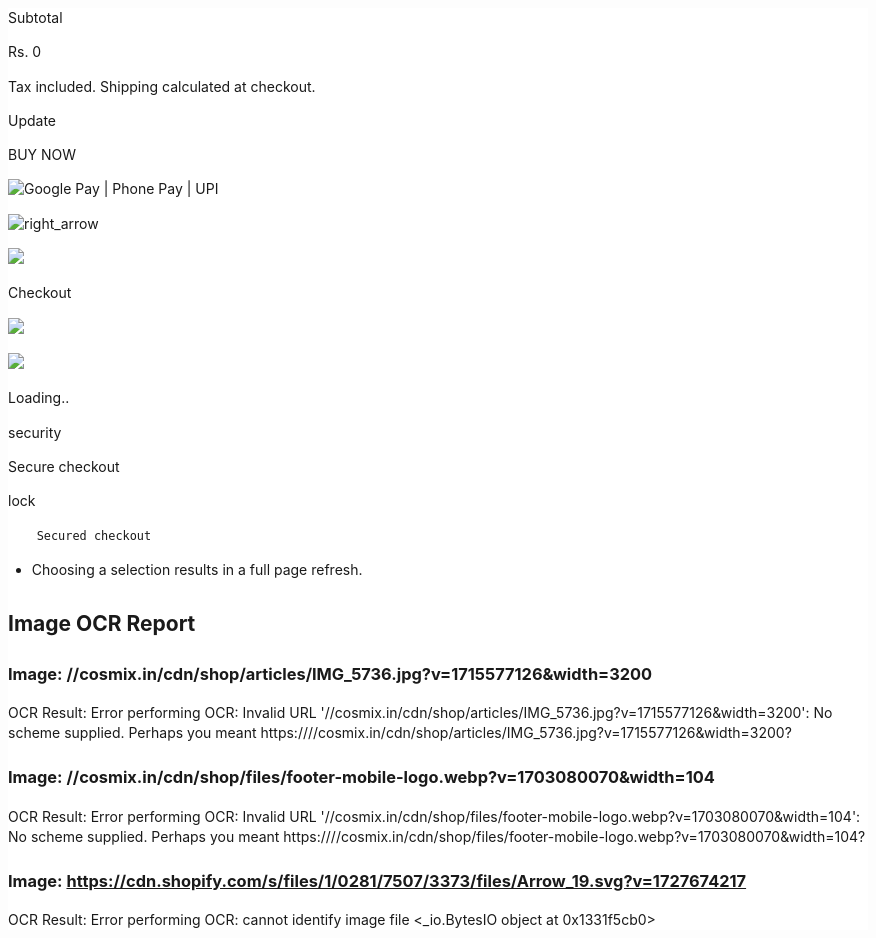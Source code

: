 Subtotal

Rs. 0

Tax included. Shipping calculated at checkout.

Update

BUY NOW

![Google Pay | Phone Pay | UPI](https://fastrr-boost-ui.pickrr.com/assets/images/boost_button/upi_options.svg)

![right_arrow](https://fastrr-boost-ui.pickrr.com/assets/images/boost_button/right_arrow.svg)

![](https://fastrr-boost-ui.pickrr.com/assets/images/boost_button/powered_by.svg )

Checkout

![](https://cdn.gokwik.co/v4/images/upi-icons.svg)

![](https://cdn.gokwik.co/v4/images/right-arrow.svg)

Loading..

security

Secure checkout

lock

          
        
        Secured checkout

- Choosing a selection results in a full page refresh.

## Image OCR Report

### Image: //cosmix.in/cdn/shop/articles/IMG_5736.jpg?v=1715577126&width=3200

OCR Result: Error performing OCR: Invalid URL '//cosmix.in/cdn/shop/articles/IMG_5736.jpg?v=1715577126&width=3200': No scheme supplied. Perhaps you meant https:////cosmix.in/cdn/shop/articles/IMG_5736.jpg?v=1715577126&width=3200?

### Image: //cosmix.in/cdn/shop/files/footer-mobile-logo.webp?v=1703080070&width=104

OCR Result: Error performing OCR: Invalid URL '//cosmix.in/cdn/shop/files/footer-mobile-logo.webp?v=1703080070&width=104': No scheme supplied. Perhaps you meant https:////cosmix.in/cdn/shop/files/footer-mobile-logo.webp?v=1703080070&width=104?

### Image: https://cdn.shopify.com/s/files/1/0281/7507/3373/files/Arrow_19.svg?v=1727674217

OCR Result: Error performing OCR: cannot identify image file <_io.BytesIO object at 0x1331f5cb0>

##############################

# [EXERCISE GOAL]
From the material above, set down each entry exactly, but exclude the pictures.

# [WRITTEN ANSWER]
Source code

: Subtotal

Rs. 0

Tax included. Shipping calculated at checkout.

Update

BUY NOW

![Google Pay | Phone Pay | UPI](https://fastrr-boost-ui.pickrr.com/assets/images/boost_button/upi_options.svg)

![right_arrow](https://fastrr-boost-ui.pickrr.com/assets/images/boost_button/right_arrow.svg)

![](https://fastrr-boost-ui.pickrr.com/assets/images/boost_button/powered_by.svg )

Checkout

![](https://cdn.gokwik.co/v4/images/upi-icons.svg)

![](https://cdn.gokwik.co/v4/images/right-arrow.svg)

Loading..

security

Secure checkout

lock

          
        
        Secured checkout

- Choosing a selection results in a full page refresh.

## Image OCR Report

### Image: //cosmix.in/cdn/shop/articles/IMG_5736.jpg?v=1715577126&width=3200

OCR Result: Error performing OCR: Invalid URL '//cosmix.in/cdn/shop/articles/IMG_5736.jpg?v=1715577126&width=3200': No scheme supplied. Perhaps you meant https:////cosmix.in/cdn/shop/articles/IMG_5736.jpg?v=1715577126&width=3200?

### Image: //cosmix.in/cdn/shop/files/footer-mobile-logo.webp?v=1703080070&width=104

OCR Result: Error performing OCR: Invalid URL '//cosmix.in/cdn/shop/files/footer-mobile-logo.webp?v=1703080070&width=104': No scheme supplied. Perhaps you meant https:////cosmix.in/cdn/shop/files/footer-mobile-logo.webp?v=1703080070&width=104?

### Image: https://cdn.shopify.com/s/files/1/0281/7507/3373/files/Arrow_19.svg?v=1727674217

OCR Result: Error performing OCR: cannot identify image file <_io.BytesIO object at 0x1331f5cb0>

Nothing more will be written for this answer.